Information provided Block Start

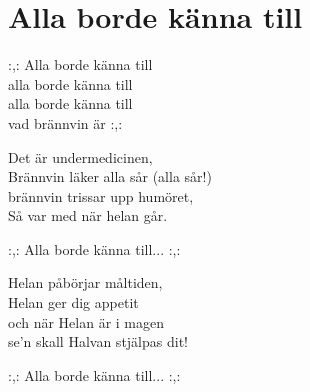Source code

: \section{Alla borde känna till}

:,: Alla borde känna till\\
alla borde känna till\\
alla borde känna till\\
vad brännvin är :,:

Det är undermedicinen,\\
Brännvin läker alla sår (alla sår!)\\
brännvin trissar upp humöret,\\
Så var med när helan går.

:,: Alla borde känna till... :,:

Helan påbörjar måltiden,\\
Helan ger dig appetit\\
och när Helan är i magen\\
se’n skall Halvan stjälpas dit!

:,: Alla borde känna till... :,:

Information provided Block End

Drop every image, please, and write out the data above exactly as shown.

- **Result for this exercise**:
Source code

: \section{Alla borde känna till}

:,: Alla borde känna till\\
alla borde känna till\\
alla borde känna till\\
vad brännvin är :,:

Det är undermedicinen,\\
Brännvin läker alla sår (alla sår!)\\
brännvin trissar upp humöret,\\
Så var med när helan går.

:,: Alla borde känna till... :,:

Helan påbörjar måltiden,\\
Helan ger dig appetit\\
och när Helan är i magen\\
se’n skall Halvan stjälpas dit!

:,: Alla borde känna till... :,:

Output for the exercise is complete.